The term “wild-type” refers to a gene or gene product having characteristics of that gene or gene product when isolated from a naturally occurring source. In some embodiments, the wild type genes or gene products, even for one viral strain, contain slight different sequences.

The term “mutant” refers to a gene or gene product which displays modifications in sequence and or functional properties (i.e., altered characteristics) when compared to the wild-type gene or gene product or the gene or gene product from other mutant strain(s). In one embodiment, the other mutant strain comprise a 17TermA or an rR450 strain.

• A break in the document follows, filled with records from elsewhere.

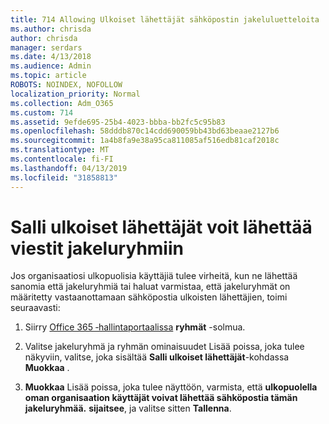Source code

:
 ```yaml
---
title: 714 Allowing Ulkoiset lähettäjät sähköpostin jakeluluetteloita
ms.author: chrisda
author: chrisda
manager: serdars
ms.date: 4/13/2018
ms.audience: Admin
ms.topic: article
ROBOTS: NOINDEX, NOFOLLOW
localization_priority: Normal
ms.collection: Adm_O365
ms.custom: 714
ms.assetid: 9efde695-25b4-4023-bbba-bb2fc5c95b83
ms.openlocfilehash: 58dddb870c14cdd690059bb43bd63beaae2127b6
ms.sourcegitcommit: 1a4b8fa9e38a95ca811085af516edb81caf2018c
ms.translationtype: MT
ms.contentlocale: fi-FI
ms.lasthandoff: 04/13/2019
ms.locfileid: "31858813"
---
```

# <a name="allow-external-senders-to-send-messages-to-distribution-groups"></a>Salli ulkoiset lähettäjät voit lähettää viestit jakeluryhmiin

Jos organisaatiosi ulkopuolisia käyttäjiä tulee virheitä, kun ne lähettää sanomia että jakeluryhmiä tai haluat varmistaa, että jakeluryhmät on määritetty vastaanottamaan sähköpostia ulkoisten lähettäjien, toimi seuraavasti:

1. Siirry [Office 365 ‑hallintaportaalissa](https://portal.office.com/adminportal/home#/groups) **ryhmät** -solmua.

2. Valitse jakeluryhmä ja ryhmän ominaisuudet Lisää poissa, joka tulee näkyviin, valitse, joka sisältää **Salli ulkoiset lähettäjät**-kohdassa **Muokkaa** .

3. **Muokkaa** Lisää poissa, joka tulee näyttöön, varmista, että **ulkopuolella oman organisaation käyttäjät voivat lähettää sähköpostia tämän jakeluryhmää.** **sijaitsee**, ja valitse sitten **Tallenna**.
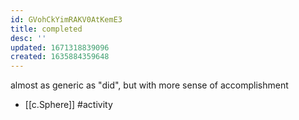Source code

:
 ```yaml
---
id: GVohCkYimRAKV0AtKemE3
title: completed
desc: ''
updated: 1671318839096
created: 1635884359648
---
```





almost as generic as "did", but with more sense of accomplishment

- [[c.Sphere]] #activity
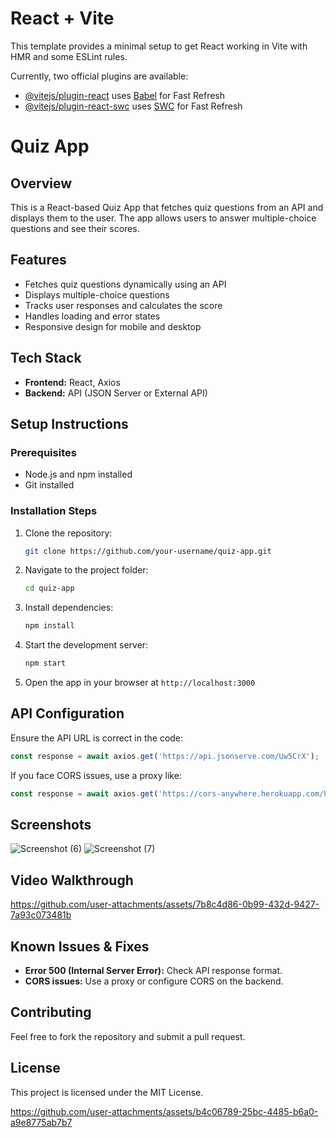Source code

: # React + Vite

This template provides a minimal setup to get React working in Vite with HMR and some ESLint rules.

Currently, two official plugins are available:

- [@vitejs/plugin-react](https://github.com/vitejs/vite-plugin-react/blob/main/packages/plugin-react/README.md) uses [Babel](https://babeljs.io/) for Fast Refresh
- [@vitejs/plugin-react-swc](https://github.com/vitejs/vite-plugin-react-swc) uses [SWC](https://swc.rs/) for Fast Refresh

# Quiz App

## Overview
This is a React-based Quiz App that fetches quiz questions from an API and displays them to the user. The app allows users to answer multiple-choice questions and see their scores.

## Features
- Fetches quiz questions dynamically using an API
- Displays multiple-choice questions
- Tracks user responses and calculates the score
- Handles loading and error states
- Responsive design for mobile and desktop

## Tech Stack
- **Frontend:** React, Axios
- **Backend:** API (JSON Server or External API)

## Setup Instructions
### Prerequisites
- Node.js and npm installed
- Git installed

### Installation Steps
1. Clone the repository:
   ```sh
   git clone https://github.com/your-username/quiz-app.git
   ```
2. Navigate to the project folder:
   ```sh
   cd quiz-app
   ```
3. Install dependencies:
   ```sh
   npm install
   ```
4. Start the development server:
   ```sh
   npm start
   ```
5. Open the app in your browser at `http://localhost:3000`

## API Configuration
Ensure the API URL is correct in the code:
```js
const response = await axios.get('https://api.jsonserve.com/Uw5CrX');
```
If you face CORS issues, use a proxy like:
```js
const response = await axios.get('https://cors-anywhere.herokuapp.com/https://api.jsonserve.com/Uw5CrX');
```

## Screenshots
![Screenshot (6)](https://github.com/user-attachments/assets/11ffeb4c-4122-4aac-8db9-33a7d1f0a655)
![Screenshot (7)](https://github.com/user-attachments/assets/594f64c7-c3da-45e0-acc6-667e26d9edcc)



## Video Walkthrough



https://github.com/user-attachments/assets/7b8c4d86-0b99-432d-9427-7a93c073481b



## Known Issues & Fixes
- **Error 500 (Internal Server Error):** Check API response format.
- **CORS issues:** Use a proxy or configure CORS on the backend.

## Contributing
Feel free to fork the repository and submit a pull request.

## License
This project is licensed under the MIT License.



https://github.com/user-attachments/assets/b4c06789-25bc-4485-b6a0-a9e8775ab7b7

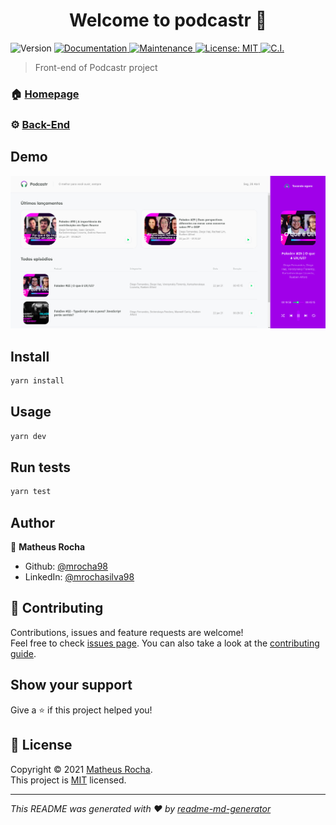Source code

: <h1 align="center">Welcome to podcastr 👋</h1>
<p>
  <img alt="Version" src="https://img.shields.io/badge/version-0.1.0-blue.svg?cacheSeconds=2592000" />
  <a href="https://github.com/mrocha98/podcastr#readme" target="_blank">
    <img alt="Documentation" src="https://img.shields.io/badge/documentation-yes-brightgreen.svg" />
  </a>
  <a href="https://github.com/mrocha98/podcastr/graphs/commit-activity" target="_blank">
    <img alt="Maintenance" src="https://img.shields.io/badge/Maintained%3F-yes-green.svg" />
  </a>
  <a href="https://github.com/mrocha98/podcastr/blob/master/LICENSE" target="_blank">
    <img alt="License: MIT" src="https://img.shields.io/github/license/mrocha98/podcastr" />
  </a>
  <a href="https://github.com/mrocha98/podcastr/actions" target="_blank"><img alt="C.I." src="https://github.com/mrocha98/nextjs-storybook-template/workflows/ci/badge.svg" /></a>
</p>

> Front-end of Podcastr project

### 🏠 [Homepage](https://podcastr-swart.vercel.app/)

### ⚙ [Back-End](https://github.com/mrocha98/podcastr-api)

## Demo

![demo](.github/images/demo.png)

## Install

```sh
yarn install
```

## Usage

```sh
yarn dev
```

## Run tests

```sh
yarn test
```

## Author

👤 **Matheus Rocha**

* Github: [@mrocha98](https://github.com/mrocha98)
* LinkedIn: [@mrochasilva98](https://linkedin.com/in/mrochasilva98)

## 🤝 Contributing

Contributions, issues and feature requests are welcome!<br />Feel free to check [issues page](https://github.com/mrocha98/podcastr/issues). You can also take a look at the [contributing guide](https://github.com/mrocha98/podcastr/blob/master/CONTRIBUTING.md).

## Show your support

Give a ⭐️ if this project helped you!

## 📝 License

Copyright © 2021 [Matheus Rocha](https://github.com/mrocha98).<br />
This project is [MIT](https://github.com/mrocha98/podcastr/blob/master/LICENSE) licensed.

***
_This README was generated with ❤️ by [readme-md-generator](https://github.com/kefranabg/readme-md-generator)_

The term “mutation” refers to a DNA sequence variation from a wild type or other mutant strain (s). A mutation produces or does not produce a function property in an organism. There are multiple types of mutations, including but not limited to an insertion, a deletion, a truncation, a frameshift, a substitution, or a point mutation.

The term “point mutation” refers to a mutation with a single nucleotide base change, insertion, or deletion of the genetic material, DNA or RNA.

“Deletion” refers to a mutation in which a part of chromosome or a sequence of DNA is missing.

“Frameshift” refers to a mutation caused by indels (insertions or deletions) of a number of nucleotides in a DNA sequence that is not divisible by three.

“Substitution” refers to a mutation with a substitution of one or a few nucleotides of a gene.